O COMPOSITOR E O CRIADOR, A CRIATURA E A OBRA
A música é viva, está presente na natureza no conjunto da obra divina ou natural em estado de evolução permanente, onde pode ser apreciada pelos seres humanos desde o inicio de sua existência terrestre.
Em sua manifestação enquanto obra do criador ou do acaso, encontramos música nas mais simples expressões naturais: no canto dos pássaros; na sonoridade dos ventos; no ritmo das marés, na harmonia do som do silencio da floresta; onde, em qualquer parte do planeta que habitamos, até nos confins da Terra, aí encontramos a própria essência da origem da música e do som: a pausa, o silêncio de onde provém qualquer outra energia ou sinal que, se sobreposto, se transforma com a presença do tempo, na vibração fundamental daquilo que, no nosso estrito conhecimento humano, poderíamos denominar de música universal primordial.

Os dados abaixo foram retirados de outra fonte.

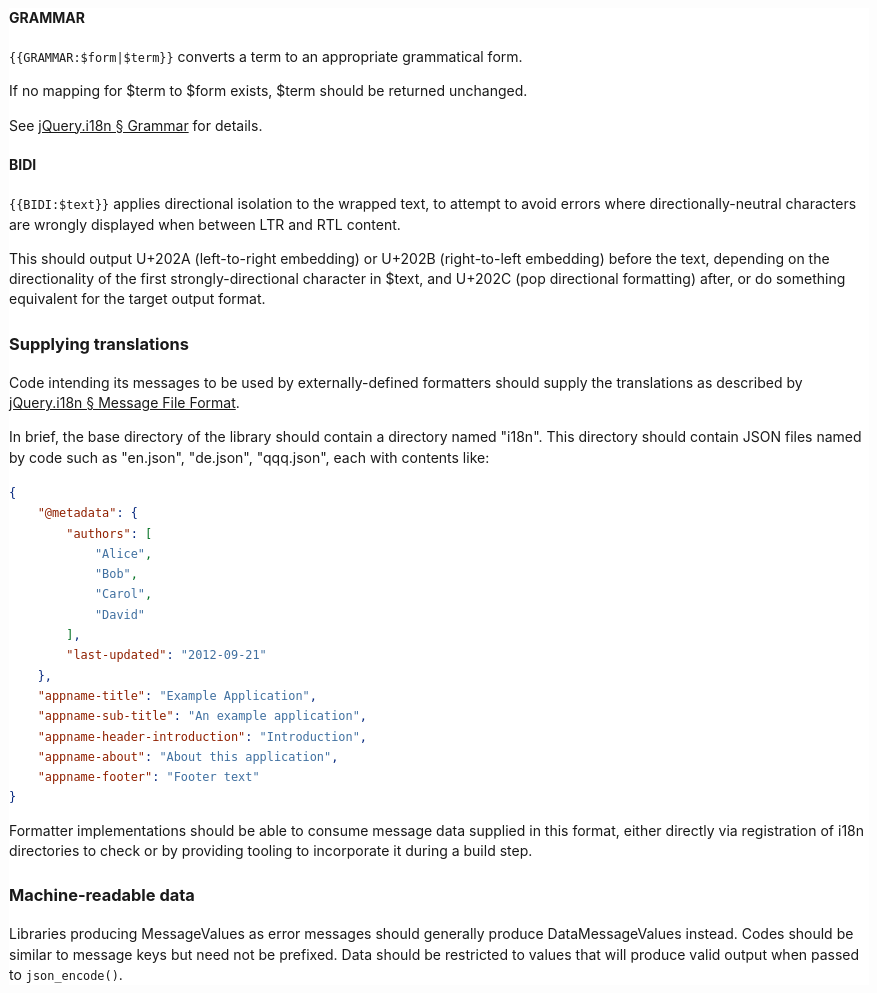 #### GRAMMAR

`{{GRAMMAR:$form|$term}}` converts a term to an appropriate grammatical form.

If no mapping for $term to $form exists, $term should be returned unchanged.

See [jQuery.i18n § Grammar][jQuery.i18n grammar] for details.

#### BIDI

`{{BIDI:$text}}` applies directional isolation to the wrapped text, to attempt
to avoid errors where directionally-neutral characters are wrongly displayed
when between LTR and RTL content.

This should output U+202A (left-to-right embedding) or U+202B (right-to-left
embedding) before the text, depending on the directionality of the first
strongly-directional character in $text, and U+202C (pop directional
formatting) after, or do something equivalent for the target output format.

### Supplying translations

Code intending its messages to be used by externally-defined formatters should
supply the translations as described by
[jQuery.i18n § Message File Format][jQuery.i18n file format].

In brief, the base directory of the library should contain a directory named
"i18n". This directory should contain JSON files named by code such as
"en.json", "de.json", "qqq.json", each with contents like:

```json
{
    "@metadata": {
        "authors": [
            "Alice",
            "Bob",
            "Carol",
            "David"
        ],
        "last-updated": "2012-09-21"
    },
    "appname-title": "Example Application",
    "appname-sub-title": "An example application",
    "appname-header-introduction": "Introduction",
    "appname-about": "About this application",
    "appname-footer": "Footer text"
}
```

Formatter implementations should be able to consume message data supplied in
this format, either directly via registration of i18n directories to check or
by providing tooling to incorporate it during a build step.

### Machine-readable data

Libraries producing MessageValues as error messages should generally produce
DataMessageValues instead. Codes should be similar to message keys but need
not be prefixed. Data should be restricted to values that will produce valid
output when passed to `json_encode()`.


[jQuery.i18n]: https://github.com/wikimedia/jquery.i18n
[BCP 47]: https://tools.ietf.org/rfc/bcp/bcp47.txt
[CLDR]: http://cldr.unicode.org/
[CLDR plurals]: https://www.unicode.org/cldr/charts/latest/supplemental/language_plural_rules.html
[jQuery.i18n grammar]: https://github.com/wikimedia/jquery.i18n#grammar
[jQuery.i18n file format]: https://github.com/wikimedia/jquery.i18n#message-file-format
[translatewiki.net]: https://translatewiki.net/wiki/Translating:New_project
[T-V]: https://en.wikipedia.org/wiki/T%E2%80%93V_distinction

O que é o ser humano quando criador e transformador da natureza? Nada mais do que um excelente copiador e intérprete dessa obra divina ou casual que, conscientemente, reflete em sua criação artística ou científica a partir do que observa e desenvolve pelo sentimento a matéria prima original que é, neste momento criativo, a representação da sua própria natureza.
Com o fruto da percepção de seus sentidos aliados à imaginação ilimitada e aos conhecimentos recebidos de seus ancestrais, o ser humano desenvolveu técnicas subjetivas para a criar música da forma como que se entende hoje por arte, e até mesmo os instrumentos para facilitar seu desejo de recriar o que já existia em seu mundo imaginário, mas que ainda não se manifestava no mundo cognitivo.
Não podemos nos ater na definição de que o homem, como criador de sua obra conquanto de sua arte, obteve essa manifestação artística do nada; nem do conceito do belo e da perfeição, pois este extrapola os sentidos o que, não necessariamente, em um momento agrade aos sentidos, corre o risco de ultrapassar a própria essência da arte por um conceito temporário de estética.
Enquanto certos setores da filosofia, da sociologia e da política ainda buscam fórmulas impossíveis de adequar o homem apenas a si próprio, como se ele tivesse se libertado da própria natureza e da sua criação, a evolução da arte foi mais rápida. Não podemos ser como gostaríamos, temos de ser restritos dentro dos limites que nos impõe a sociedade e as normas naturais. Então se percebe que esses limites se encontram na superfície da ética e não da estética.
A criação e a criatura se confundem, no exame mais profundo da figura do compositor, sofrem a transferência ao ser humano dos poderes divinos ou naturais, quando dá a criatura esse dom de criar a sua própria obra. Como sugere Freud, a simples expressão da emoção ou do sub-consciente ou como prefere Tolstoi, como um meio de comunicação espiritual que estreita os laços da fraternidade humana ou talvez Nietzchie, em sua obra “O Espírito da Música”, na diferenciação super-humana da oposição entre o caráter apolíneo e o instinto dionisíaco da natureza humana.
Mas nós podemos entender como produto da inteligência humana, embora não necessariamente erudição, na tentativa de transmitir e transformar o que se desprende da natureza.
Podemos ao mesmo tempo classificar as atividades artísticas musicais e conceituar suas funções e ainda optar, embora implicitamente, entre pensamentos diversificados, especificados e até mesmo antagônicos e complementares que não podemos sintetizar pela simples ótica do direito objetivo.
Daí que seja mais prudente estabelecer a diferença entre o que representam o compositor e sua obra, o intérprete e sua criação artística. O compositor poderá desaparecer, mas a sua obra continuará na íntegra, mesmo que não esteja registrada pelos métodos tradicionais da escrita musical ou da gravação fono-mecânica, mas se perpetuará mesmo assim pela transmissão cultural de indivíduo para indivíduo através dos tempos.